**Material to process**
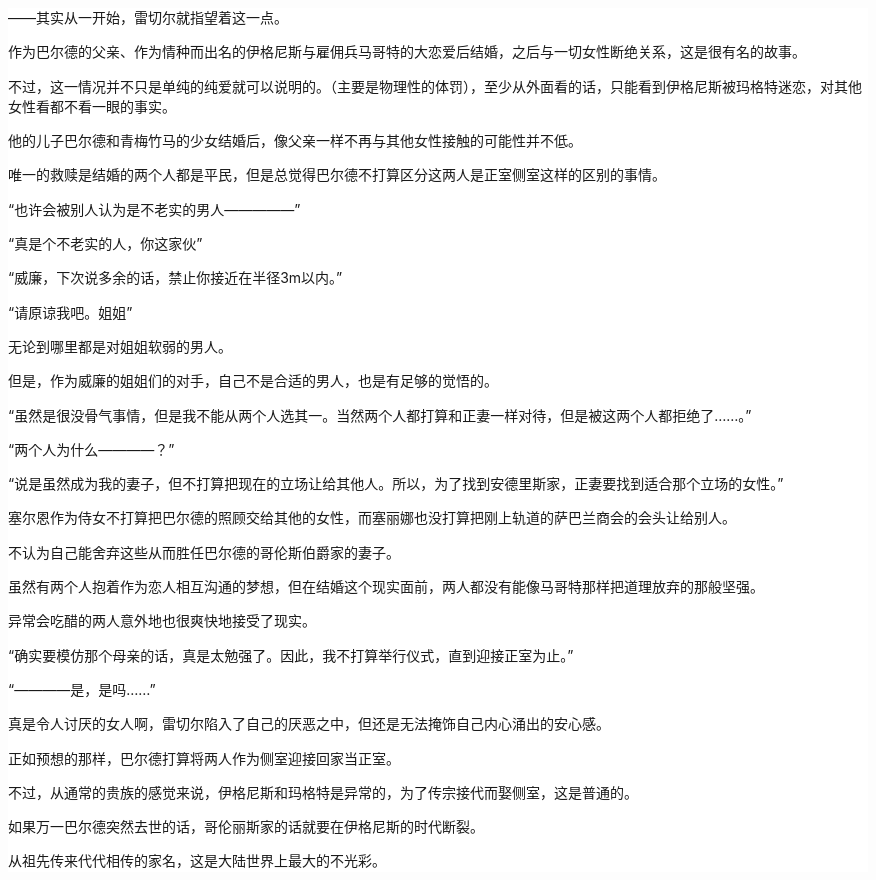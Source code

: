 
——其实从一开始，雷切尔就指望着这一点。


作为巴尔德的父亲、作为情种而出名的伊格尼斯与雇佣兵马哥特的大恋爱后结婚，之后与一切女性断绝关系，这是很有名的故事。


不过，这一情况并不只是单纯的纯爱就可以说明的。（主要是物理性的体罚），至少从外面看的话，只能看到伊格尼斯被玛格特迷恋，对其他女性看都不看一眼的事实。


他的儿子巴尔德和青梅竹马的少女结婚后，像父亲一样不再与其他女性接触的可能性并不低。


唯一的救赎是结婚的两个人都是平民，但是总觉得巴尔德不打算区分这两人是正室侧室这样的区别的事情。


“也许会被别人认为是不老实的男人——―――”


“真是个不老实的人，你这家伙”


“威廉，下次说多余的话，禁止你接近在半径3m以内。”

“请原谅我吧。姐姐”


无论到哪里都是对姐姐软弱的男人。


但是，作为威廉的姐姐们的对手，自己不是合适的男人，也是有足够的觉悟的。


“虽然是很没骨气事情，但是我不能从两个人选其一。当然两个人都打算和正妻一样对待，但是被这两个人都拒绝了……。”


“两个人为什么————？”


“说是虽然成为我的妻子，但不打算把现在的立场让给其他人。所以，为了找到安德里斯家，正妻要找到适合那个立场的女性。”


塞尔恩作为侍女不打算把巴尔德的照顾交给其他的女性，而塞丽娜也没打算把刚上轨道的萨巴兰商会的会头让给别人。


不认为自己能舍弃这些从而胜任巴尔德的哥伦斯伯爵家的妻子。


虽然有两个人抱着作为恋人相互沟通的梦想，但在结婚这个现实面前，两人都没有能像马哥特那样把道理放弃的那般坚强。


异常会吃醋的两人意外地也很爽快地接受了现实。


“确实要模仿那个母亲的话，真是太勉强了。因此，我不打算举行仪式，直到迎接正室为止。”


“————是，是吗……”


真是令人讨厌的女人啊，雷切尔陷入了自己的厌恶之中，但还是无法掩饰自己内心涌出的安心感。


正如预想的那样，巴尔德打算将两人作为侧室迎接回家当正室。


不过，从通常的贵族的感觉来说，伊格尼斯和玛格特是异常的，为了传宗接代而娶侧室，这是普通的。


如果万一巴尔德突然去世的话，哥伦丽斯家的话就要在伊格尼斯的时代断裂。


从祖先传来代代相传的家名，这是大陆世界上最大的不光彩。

--

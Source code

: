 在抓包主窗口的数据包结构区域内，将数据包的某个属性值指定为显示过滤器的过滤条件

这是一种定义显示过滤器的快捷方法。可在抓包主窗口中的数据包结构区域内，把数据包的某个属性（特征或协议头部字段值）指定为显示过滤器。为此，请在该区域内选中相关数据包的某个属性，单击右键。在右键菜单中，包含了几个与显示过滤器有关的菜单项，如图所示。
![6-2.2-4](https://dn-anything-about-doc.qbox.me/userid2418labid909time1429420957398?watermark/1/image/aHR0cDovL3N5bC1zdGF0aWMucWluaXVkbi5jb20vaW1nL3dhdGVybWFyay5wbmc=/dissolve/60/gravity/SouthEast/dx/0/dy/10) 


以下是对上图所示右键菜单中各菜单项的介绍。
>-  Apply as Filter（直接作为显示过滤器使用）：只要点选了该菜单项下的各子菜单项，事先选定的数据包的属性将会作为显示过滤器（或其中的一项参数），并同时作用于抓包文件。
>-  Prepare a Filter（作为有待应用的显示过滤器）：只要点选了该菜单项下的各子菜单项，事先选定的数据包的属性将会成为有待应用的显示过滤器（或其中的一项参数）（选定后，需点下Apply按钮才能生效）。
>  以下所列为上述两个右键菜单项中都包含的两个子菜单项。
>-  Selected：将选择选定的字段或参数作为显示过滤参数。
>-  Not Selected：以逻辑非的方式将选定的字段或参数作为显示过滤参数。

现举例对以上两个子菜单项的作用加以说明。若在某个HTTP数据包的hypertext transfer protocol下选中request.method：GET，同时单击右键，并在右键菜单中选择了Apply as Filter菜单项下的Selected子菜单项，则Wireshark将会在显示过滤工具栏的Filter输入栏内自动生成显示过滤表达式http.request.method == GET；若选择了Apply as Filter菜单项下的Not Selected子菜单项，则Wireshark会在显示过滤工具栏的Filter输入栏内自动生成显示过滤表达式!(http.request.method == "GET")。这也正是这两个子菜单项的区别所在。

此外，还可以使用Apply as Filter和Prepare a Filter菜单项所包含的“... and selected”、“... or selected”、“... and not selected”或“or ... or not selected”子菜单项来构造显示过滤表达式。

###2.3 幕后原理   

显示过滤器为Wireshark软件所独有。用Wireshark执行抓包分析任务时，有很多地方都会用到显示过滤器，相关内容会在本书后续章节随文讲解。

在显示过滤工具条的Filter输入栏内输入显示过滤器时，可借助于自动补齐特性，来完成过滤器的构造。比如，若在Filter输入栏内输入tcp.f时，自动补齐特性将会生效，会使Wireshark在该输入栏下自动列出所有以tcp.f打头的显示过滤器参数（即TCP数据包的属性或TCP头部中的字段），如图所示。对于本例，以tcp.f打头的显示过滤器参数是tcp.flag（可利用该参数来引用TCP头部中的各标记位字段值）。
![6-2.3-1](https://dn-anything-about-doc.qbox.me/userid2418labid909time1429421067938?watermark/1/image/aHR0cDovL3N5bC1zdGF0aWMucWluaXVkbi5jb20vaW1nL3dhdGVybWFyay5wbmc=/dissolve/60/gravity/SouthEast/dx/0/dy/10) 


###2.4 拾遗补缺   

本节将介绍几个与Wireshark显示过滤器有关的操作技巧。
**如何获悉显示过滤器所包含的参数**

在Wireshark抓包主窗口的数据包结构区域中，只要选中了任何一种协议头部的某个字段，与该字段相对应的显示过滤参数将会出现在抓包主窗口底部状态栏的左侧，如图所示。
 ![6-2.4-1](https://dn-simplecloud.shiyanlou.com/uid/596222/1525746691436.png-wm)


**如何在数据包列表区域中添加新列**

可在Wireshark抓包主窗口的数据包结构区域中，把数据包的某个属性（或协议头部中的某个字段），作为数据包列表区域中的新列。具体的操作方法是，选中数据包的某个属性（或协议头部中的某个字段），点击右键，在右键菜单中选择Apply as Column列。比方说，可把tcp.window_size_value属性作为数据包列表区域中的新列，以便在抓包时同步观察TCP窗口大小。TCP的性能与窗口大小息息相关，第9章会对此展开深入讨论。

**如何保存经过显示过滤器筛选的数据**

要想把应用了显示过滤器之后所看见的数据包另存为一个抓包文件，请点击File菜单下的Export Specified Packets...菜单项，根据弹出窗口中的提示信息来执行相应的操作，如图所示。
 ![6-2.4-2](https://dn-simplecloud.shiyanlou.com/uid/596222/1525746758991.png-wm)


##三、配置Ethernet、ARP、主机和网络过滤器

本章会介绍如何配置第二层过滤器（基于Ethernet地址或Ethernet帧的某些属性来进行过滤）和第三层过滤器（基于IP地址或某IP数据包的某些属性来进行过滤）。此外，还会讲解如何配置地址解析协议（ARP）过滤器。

**How to complete this task**
Across the data, find each line that has "qbox" in it and copy that line.

**Reply**
![6-2.2-4](https://dn-anything-about-doc.qbox.me/userid2418labid909time1429420957398?watermark/1/image/aHR0cDovL3N5bC1zdGF0aWMucWluaXVkbi5jb20vaW1nL3dhdGVybWFyay5wbmc=/dissolve/60/gravity/SouthEast/dx/0/dy/10) 
![6-2.3-1](https://dn-anything-about-doc.qbox.me/userid2418labid909time1429421067938?watermark/1/image/aHR0cDovL3N5bC1zdGF0aWMucWluaXVkbi5jb20vaW1nL3dhdGVybWFyay5wbmc=/dissolve/60/gravity/SouthEast/dx/0/dy/10) 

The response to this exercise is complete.